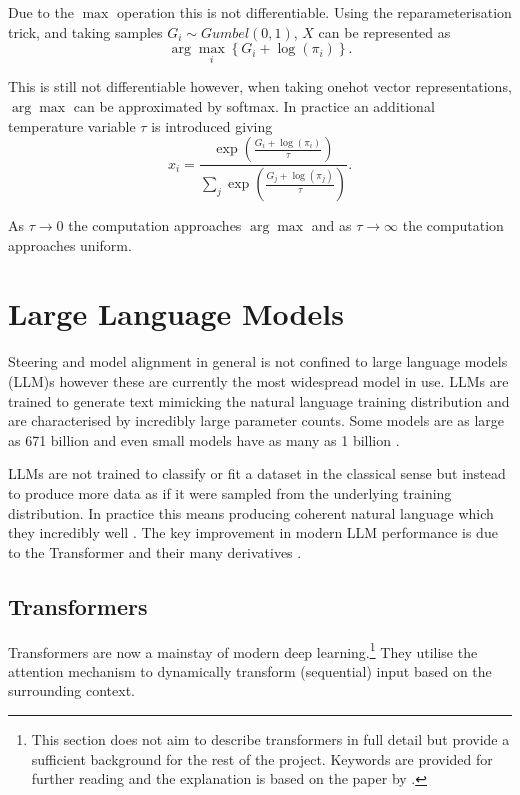 Due to the $\max$ operation this is not differentiable.
Using the reparameterisation trick, and taking samples $G_i \sim Gumbel(0,1)$, $X$ can be represented as
\begin{equation*}
    \arg\max_i\left\{G_i + \log(\pi_i)\right\}.
\end{equation*}

This is still not differentiable however, when taking onehot vector representations, $\arg\max$ can be approximated by softmax.
In practice an additional temperature variable $\tau$ is introduced giving
\begin{equation*}
    x_i = \frac{\exp\left(\frac{G_i + \log(\pi_i)}{\tau}\right)}{\sum_{j}\exp\left(\frac{G_j + \log(\pi_j)}{\tau}\right)}.
\end{equation*}

As $\tau \to 0$ the computation approaches $\arg\max$ and as $\tau \to \infty$ the computation approaches uniform.

\section{Large Language Models}

Steering and model alignment in general is not confined to large language models (LLM)s however these are currently the most widespread model in use.
LLMs are trained to generate text mimicking the natural language training distribution and are characterised by incredibly large parameter counts.
Some models are as large as 671 billion \citep{deepseek} and even small models have as many as 1 billion \citep{gemma}.

LLMs are not trained to classify or fit a dataset in the classical sense but instead to produce more data as if it were sampled from the underlying training distribution.
In practice this means producing coherent natural language which they incredibly well \citep{c.ai}. The key improvement in modern LLM performance is due to the Transformer \citep{transformers} and their many derivatives \citep{linear-attention, bigbird, linformer}.

\subsection{Transformers}

Transformers \citep{transformers} are now a mainstay of modern deep learning.\footnote{This section does not aim to describe transformers in full detail but provide a sufficient background for the rest of the project.
Keywords are provided for further reading and the explanation is based on the paper by \citet{turner2023}.}
They utilise the attention mechanism to dynamically transform (sequential) input based on the surrounding context.

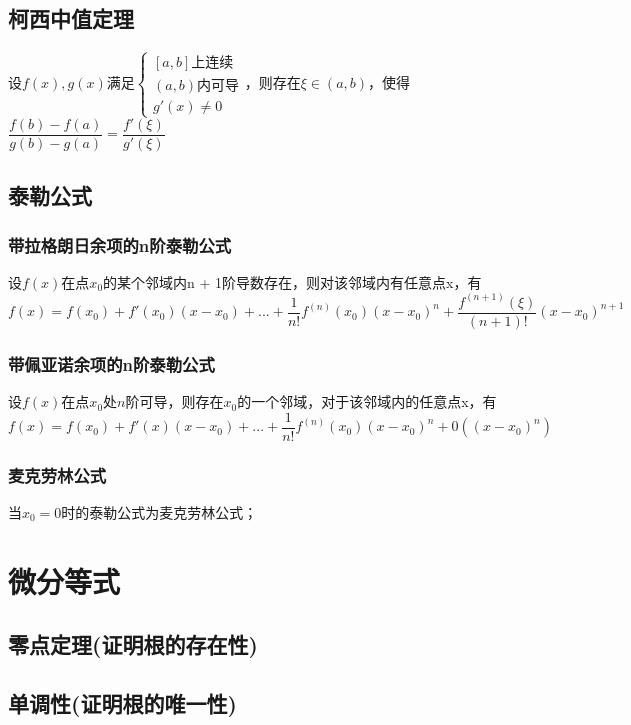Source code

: \subsection{柯西中值定理}
设\(f(x), g(x)\)满足\(\begin{cases}
[a, b]\text{上连续} \\ 
(a, b)\text{内可导} \\ 
g'(x) \neq 0
\end{cases}\)，则存在\(\xi \in (a, b)\)，使得\(\dfrac{f(b) - f(a)}{g(b) - g(a)} = \dfrac{f'(\xi)}{g'(\xi)}\)

\subsection{泰勒公式}

\subsubsection{带拉格朗日余项的n阶泰勒公式}
设\(f(x)\)在点\(x_0\)的某个邻域内n + 1阶导数存在，则对该邻域内有任意点x，有\[f(x) = f(x_0) + f'(x_0)(x - x_0) + ... + \dfrac{1}{n!}f^{(n)}(x_0)(x - x_0)^n + \dfrac{f^{(n + 1)}(\xi)}{(n + 1)!}(x - x_0)^{n + 1}\]

\subsubsection{带佩亚诺余项的n阶泰勒公式}
设\(f(x)\)在点\(x_0\)处\(n\)阶可导，则存在\(x_0\)的一个邻域，对于该邻域内的任意点x，有\[f(x) = f(x_0) + f'(x)(x - x_0) + ... + \dfrac{1}{n!}f^{(n)}(x_0)(x - x_0)^n + 0((x - x_0)^n)\]

\subsubsection{麦克劳林公式}
当\(x_0 = 0\)时的泰勒公式为麦克劳林公式；


\section{微分等式}

\subsection{零点定理(证明根的存在性)}

\subsection{单调性(证明根的唯一性)}

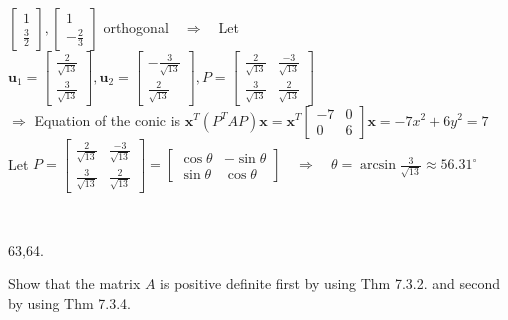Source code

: \documentclass[12pt]{book}
\begin{document}
\begin{CJK}{UTF8}{bsmi}
\begin{minipage}[t]{\dimexpr\linewidth-2em}
$\begin{bmatrix}
1 \\ \frac{3}{2}
\end{bmatrix}, \begin{bmatrix}
1 \\ -\frac{2}{3}
\end{bmatrix}$ orthogonal$\quad\Rightarrow\quad$Let $\textbf{u}_1=\begin{bmatrix}
\frac{2}{\sqrt{13}} \\ \frac{3}{\sqrt{13}}
\end{bmatrix}, \textbf{u}_2=\begin{bmatrix}
-\frac{3}{\sqrt{13}} \\ \frac{2}{\sqrt{13}}
\end{bmatrix}, P=\begin{bmatrix}
\frac{2}{\sqrt{13}} & \frac{-3}{\sqrt{13}} \\ 
\frac{3}{\sqrt{13}} & \frac{2}{\sqrt{13}}
\end{bmatrix}$ \\
$\Rightarrow$ Equation of the conic is $\textbf{x}^T(P^TAP)\textbf{x}=\textbf{x}^T\begin{bmatrix}
-7 & 0 \\
0 & 6
\end{bmatrix}\textbf{x}=-7x^2+6y^2=7$ \\
Let $P=\begin{bmatrix}
\frac{2}{\sqrt{13}} & \frac{-3}{\sqrt{13}} \\ 
\frac{3}{\sqrt{13}} & \frac{2}{\sqrt{13}}
\end{bmatrix}=\begin{bmatrix}
\cos\theta & -\sin\theta \\
\sin\theta & \cos\theta
\end{bmatrix}\quad\Rightarrow\quad\theta=\arcsin\frac{3}{\sqrt{13}}\approx56.31^\circ$
\end{minipage}\\

\clearpage

63,64. \begin{minipage}[t]{\dimexpr\linewidth-2em}
Show that the matrix $A$ is positive definite first by using Thm 7.3.2. and second by using Thm 7.3.4. 
\end{minipage}


\end{CJK}
\end{document}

■ Exercise instructions ■
Using the entries above, extract exactly the span from the line with "Using the reparameterisation" to the line with "Steering and model", both lines included; leave out everything else.

■ Finished task ■
Using the reparameterisation trick, and taking samples $G_i \sim Gumbel(0,1)$, $X$ can be represented as
\begin{equation*}
    \arg\max_i\left\{G_i + \log(\pi_i)\right\}.
\end{equation*}

This is still not differentiable however, when taking onehot vector representations, $\arg\max$ can be approximated by softmax.
In practice an additional temperature variable $\tau$ is introduced giving
\begin{equation*}
    x_i = \frac{\exp\left(\frac{G_i + \log(\pi_i)}{\tau}\right)}{\sum_{j}\exp\left(\frac{G_j + \log(\pi_j)}{\tau}\right)}.
\end{equation*}

As $\tau \to 0$ the computation approaches $\arg\max$ and as $\tau \to \infty$ the computation approaches uniform.

\section{Large Language Models}

Steering and model alignment in general is not confined to large language models (LLM)s however these are currently the most widespread model in use.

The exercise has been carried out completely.